*Work instructions*: The records that follow are to be repeated exactly, with the pictures removed.

[Opening Input for this task section]

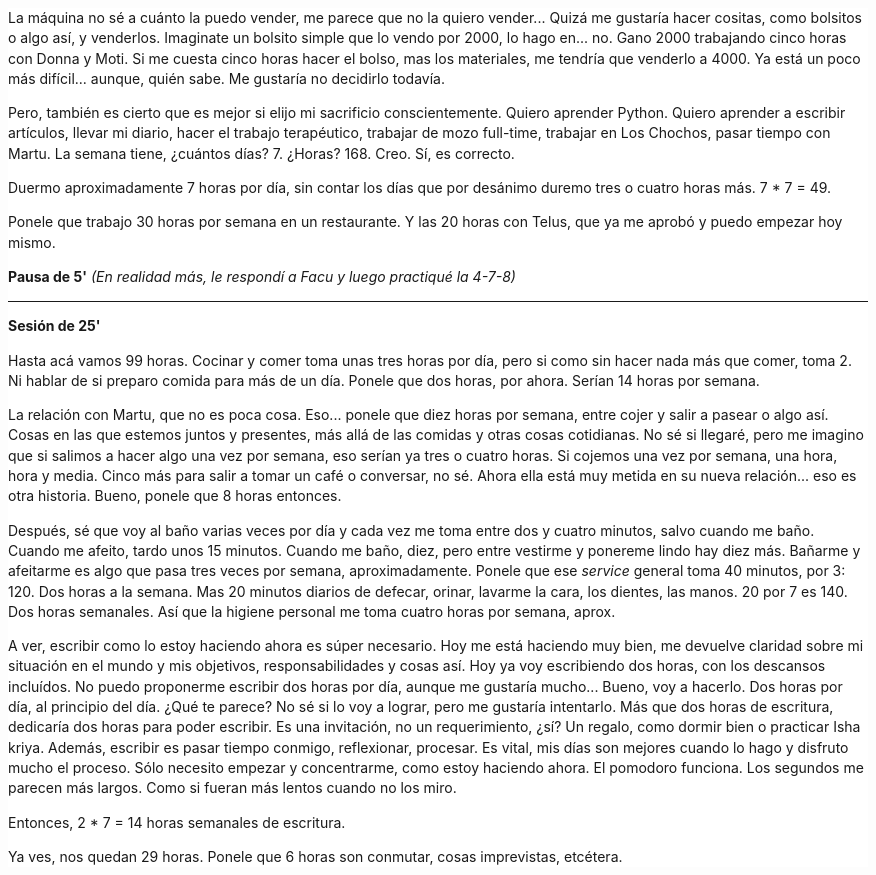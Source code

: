 
La máquina no sé a cuánto la puedo vender, me parece que no la quiero vender... Quizá me gustaría hacer cositas, como bolsitos o algo así, y venderlos. Imaginate un bolsito simple que lo vendo por 2000, lo hago en... no. Gano 2000 trabajando cinco horas con Donna y Moti. Si me cuesta cinco horas hacer el bolso, mas los materiales, me tendría que venderlo a 4000. Ya está un poco más difícil... aunque, quién sabe. Me gustaría no decidirlo todavía.

Pero, también es cierto que es mejor si elijo mi sacrificio conscientemente. Quiero aprender Python. Quiero aprender a escribir artículos, llevar mi diario, hacer el trabajo terapéutico, trabajar de mozo full-time, trabajar en Los Chochos, pasar tiempo con Martu. La semana tiene, ¿cuántos días? 7. ¿Horas? 168. Creo. Sí, es correcto.

Duermo aproximadamente 7 horas por día, sin contar los días que por desánimo duremo tres o cuatro horas más. 7 * 7 = 49.

Ponele que trabajo 30 horas por semana en un restaurante. Y las 20 horas con Telus, que ya me aprobó y puedo empezar hoy mismo.

**Pausa de 5'** *(En realidad más, le respondí a Facu y luego practiqué la 4-7-8)*

---

**Sesión de 25'**

Hasta acá vamos 99 horas. Cocinar y comer toma unas tres horas por día, pero si como sin hacer nada más que comer, toma 2. Ni hablar de si preparo comida para más de un día. Ponele que dos horas, por ahora. Serían 14 horas por semana.

La relación con Martu, que no es poca cosa. Eso... ponele que diez horas por semana, entre cojer y salir a pasear o algo así. Cosas en las que estemos juntos y presentes, más allá de las comidas y otras cosas cotidianas. No sé si llegaré, pero me imagino que si salimos a hacer algo una vez por semana, eso serían ya tres o cuatro horas. Si cojemos una vez por semana, una hora, hora y media. Cinco más para salir a tomar un café o conversar, no sé. Ahora ella está muy metida en su nueva relación... eso es otra historia. Bueno, ponele que 8 horas entonces.

Después, sé que voy al baño varias veces por día y cada vez me toma entre dos y cuatro minutos, salvo cuando me baño. Cuando me afeito, tardo unos 15 minutos. Cuando me baño, diez, pero entre vestirme y ponereme lindo hay diez más. Bañarme y afeitarme es algo que pasa tres veces por semana, aproximadamente. Ponele que ese *service* general toma 40 minutos, por 3: 120. Dos horas a la semana. Mas 20 minutos diarios de defecar, orinar, lavarme la cara, los dientes, las manos. 20 por 7 es 140. Dos horas semanales. Así que la higiene personal me toma cuatro horas por semana, aprox.

A ver, escribir como lo estoy haciendo ahora es súper necesario. Hoy me está haciendo muy bien, me devuelve claridad sobre mi situación en el mundo y mis objetivos, responsabilidades y cosas así. Hoy ya voy escribiendo dos horas, con los descansos incluídos. No puedo proponerme escribir dos horas por día, aunque me gustaría mucho... Bueno, voy a hacerlo. Dos horas por día, al principio del día. ¿Qué te parece? No sé si lo voy a lograr, pero me gustaría intentarlo. Más que dos horas de escritura, dedicaría dos horas para poder escribir. Es una invitación, no un requerimiento, ¿sí? Un regalo, como dormir bien o practicar Isha kriya. Además, escribir es pasar tiempo conmigo, reflexionar, procesar. Es vital, mis días son mejores cuando lo hago y disfruto mucho el proceso. Sólo necesito empezar y concentrarme, como estoy haciendo ahora. El pomodoro funciona. Los segundos me parecen más largos. Como si fueran más lentos cuando no los miro.

Entonces, 2 * 7 = 14 horas semanales de escritura. 

Ya ves, nos quedan 29 horas. Ponele que 6 horas son conmutar, cosas imprevistas, etcétera.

[Closing Input for this task section]

*The answer*:
Source code

: 
La máquina no sé a cuánto la puedo vender, me parece que no la quiero vender... Quizá me gustaría hacer cositas, como bolsitos o algo así, y venderlos. Imaginate un bolsito simple que lo vendo por 2000, lo hago en... no. Gano 2000 trabajando cinco horas con Donna y Moti. Si me cuesta cinco horas hacer el bolso, mas los materiales, me tendría que venderlo a 4000. Ya está un poco más difícil... aunque, quién sabe. Me gustaría no decidirlo todavía.

Pero, también es cierto que es mejor si elijo mi sacrificio conscientemente. Quiero aprender Python. Quiero aprender a escribir artículos, llevar mi diario, hacer el trabajo terapéutico, trabajar de mozo full-time, trabajar en Los Chochos, pasar tiempo con Martu. La semana tiene, ¿cuántos días? 7. ¿Horas? 168. Creo. Sí, es correcto.

Duermo aproximadamente 7 horas por día, sin contar los días que por desánimo duremo tres o cuatro horas más. 7 * 7 = 49.

Ponele que trabajo 30 horas por semana en un restaurante. Y las 20 horas con Telus, que ya me aprobó y puedo empezar hoy mismo.

**Pausa de 5'** *(En realidad más, le respondí a Facu y luego practiqué la 4-7-8)*

---

**Sesión de 25'**

Hasta acá vamos 99 horas. Cocinar y comer toma unas tres horas por día, pero si como sin hacer nada más que comer, toma 2. Ni hablar de si preparo comida para más de un día. Ponele que dos horas, por ahora. Serían 14 horas por semana.

La relación con Martu, que no es poca cosa. Eso... ponele que diez horas por semana, entre cojer y salir a pasear o algo así. Cosas en las que estemos juntos y presentes, más allá de las comidas y otras cosas cotidianas. No sé si llegaré, pero me imagino que si salimos a hacer algo una vez por semana, eso serían ya tres o cuatro horas. Si cojemos una vez por semana, una hora, hora y media. Cinco más para salir a tomar un café o conversar, no sé. Ahora ella está muy metida en su nueva relación... eso es otra historia. Bueno, ponele que 8 horas entonces.

Después, sé que voy al baño varias veces por día y cada vez me toma entre dos y cuatro minutos, salvo cuando me baño. Cuando me afeito, tardo unos 15 minutos. Cuando me baño, diez, pero entre vestirme y ponereme lindo hay diez más. Bañarme y afeitarme es algo que pasa tres veces por semana, aproximadamente. Ponele que ese *service* general toma 40 minutos, por 3: 120. Dos horas a la semana. Mas 20 minutos diarios de defecar, orinar, lavarme la cara, los dientes, las manos. 20 por 7 es 140. Dos horas semanales. Así que la higiene personal me toma cuatro horas por semana, aprox.

A ver, escribir como lo estoy haciendo ahora es súper necesario. Hoy me está haciendo muy bien, me devuelve claridad sobre mi situación en el mundo y mis objetivos, responsabilidades y cosas así. Hoy ya voy escribiendo dos horas, con los descansos incluídos. No puedo proponerme escribir dos horas por día, aunque me gustaría mucho... Bueno, voy a hacerlo. Dos horas por día, al principio del día. ¿Qué te parece? No sé si lo voy a lograr, pero me gustaría intentarlo. Más que dos horas de escritura, dedicaría dos horas para poder escribir. Es una invitación, no un requerimiento, ¿sí? Un regalo, como dormir bien o practicar Isha kriya. Además, escribir es pasar tiempo conmigo, reflexionar, procesar. Es vital, mis días son mejores cuando lo hago y disfruto mucho el proceso. Sólo necesito empezar y concentrarme, como estoy haciendo ahora. El pomodoro funciona. Los segundos me parecen más largos. Como si fueran más lentos cuando no los miro.

Entonces, 2 * 7 = 14 horas semanales de escritura. 

Ya ves, nos quedan 29 horas. Ponele que 6 horas son conmutar, cosas imprevistas, etcétera.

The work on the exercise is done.